(Collected data)
= = = = = = =
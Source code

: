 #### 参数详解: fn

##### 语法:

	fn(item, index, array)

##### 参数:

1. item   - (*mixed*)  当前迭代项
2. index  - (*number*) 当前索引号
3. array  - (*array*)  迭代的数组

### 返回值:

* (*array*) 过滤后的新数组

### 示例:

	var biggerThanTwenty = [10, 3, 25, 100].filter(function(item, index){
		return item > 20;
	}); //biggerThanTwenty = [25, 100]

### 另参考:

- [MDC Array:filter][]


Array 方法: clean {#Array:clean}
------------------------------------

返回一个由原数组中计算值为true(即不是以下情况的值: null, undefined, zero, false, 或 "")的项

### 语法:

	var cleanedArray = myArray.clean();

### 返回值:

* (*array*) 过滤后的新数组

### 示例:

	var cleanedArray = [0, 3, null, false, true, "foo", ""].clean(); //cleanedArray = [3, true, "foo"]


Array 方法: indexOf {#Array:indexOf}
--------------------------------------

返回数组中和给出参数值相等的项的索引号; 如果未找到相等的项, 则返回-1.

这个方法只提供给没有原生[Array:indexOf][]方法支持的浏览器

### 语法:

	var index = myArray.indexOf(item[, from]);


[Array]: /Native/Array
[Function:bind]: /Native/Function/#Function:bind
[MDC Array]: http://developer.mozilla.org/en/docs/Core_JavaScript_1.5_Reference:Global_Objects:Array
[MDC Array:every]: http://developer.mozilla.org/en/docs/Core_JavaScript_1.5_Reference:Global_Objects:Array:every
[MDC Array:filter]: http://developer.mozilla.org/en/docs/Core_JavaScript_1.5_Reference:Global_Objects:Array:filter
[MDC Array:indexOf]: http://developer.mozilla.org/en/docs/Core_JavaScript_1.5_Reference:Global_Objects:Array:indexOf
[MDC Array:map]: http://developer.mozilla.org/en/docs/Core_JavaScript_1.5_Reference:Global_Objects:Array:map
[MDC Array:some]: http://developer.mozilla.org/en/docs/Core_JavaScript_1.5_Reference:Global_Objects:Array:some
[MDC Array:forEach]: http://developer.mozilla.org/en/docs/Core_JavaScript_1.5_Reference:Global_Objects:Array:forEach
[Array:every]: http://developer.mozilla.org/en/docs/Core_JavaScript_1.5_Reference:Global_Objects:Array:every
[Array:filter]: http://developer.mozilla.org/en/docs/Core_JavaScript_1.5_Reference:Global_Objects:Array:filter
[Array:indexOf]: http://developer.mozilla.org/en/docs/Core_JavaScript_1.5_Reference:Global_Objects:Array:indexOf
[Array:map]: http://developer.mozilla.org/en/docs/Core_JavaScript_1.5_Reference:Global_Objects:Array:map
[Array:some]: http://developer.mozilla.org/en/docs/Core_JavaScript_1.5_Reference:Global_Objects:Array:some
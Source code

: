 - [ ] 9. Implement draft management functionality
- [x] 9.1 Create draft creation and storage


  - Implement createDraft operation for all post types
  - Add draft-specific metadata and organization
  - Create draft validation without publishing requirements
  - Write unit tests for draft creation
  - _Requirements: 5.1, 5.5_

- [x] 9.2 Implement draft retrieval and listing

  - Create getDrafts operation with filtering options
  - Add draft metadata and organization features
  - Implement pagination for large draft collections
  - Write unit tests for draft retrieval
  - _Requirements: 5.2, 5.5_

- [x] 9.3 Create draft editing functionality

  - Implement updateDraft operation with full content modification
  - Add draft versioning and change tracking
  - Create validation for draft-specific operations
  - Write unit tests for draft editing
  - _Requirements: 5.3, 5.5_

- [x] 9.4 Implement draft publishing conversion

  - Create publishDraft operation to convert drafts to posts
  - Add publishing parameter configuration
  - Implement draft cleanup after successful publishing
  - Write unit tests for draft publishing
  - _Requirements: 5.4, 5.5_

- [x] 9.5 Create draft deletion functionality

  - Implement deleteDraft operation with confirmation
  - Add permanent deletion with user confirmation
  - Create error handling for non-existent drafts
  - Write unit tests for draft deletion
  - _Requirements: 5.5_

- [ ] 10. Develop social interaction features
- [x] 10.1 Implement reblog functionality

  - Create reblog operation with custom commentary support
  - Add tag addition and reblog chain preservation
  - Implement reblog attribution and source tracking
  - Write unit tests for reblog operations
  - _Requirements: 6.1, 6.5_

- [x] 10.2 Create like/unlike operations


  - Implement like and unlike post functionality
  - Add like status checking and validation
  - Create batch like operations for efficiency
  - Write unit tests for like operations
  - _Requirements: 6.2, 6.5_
= = = = = = =
Take the records above and return, word for word, only the lines that fall from the line with "返回一个由原数组中计算值为true(即不是以下情况的值: null, undefined, zero, false, 或" to the line with "var index = myArray.indexOf(item[, from]);", both of them included.

-- Response to the exercise --
返回一个由原数组中计算值为true(即不是以下情况的值: null, undefined, zero, false, 或 "")的项

### 语法:

	var cleanedArray = myArray.clean();

### 返回值:

* (*array*) 过滤后的新数组

### 示例:

	var cleanedArray = [0, 3, null, false, true, "foo", ""].clean(); //cleanedArray = [3, true, "foo"]


Array 方法: indexOf {#Array:indexOf}
--------------------------------------

返回数组中和给出参数值相等的项的索引号; 如果未找到相等的项, 则返回-1.

这个方法只提供给没有原生[Array:indexOf][]方法支持的浏览器

### 语法:

	var index = myArray.indexOf(item[, from]);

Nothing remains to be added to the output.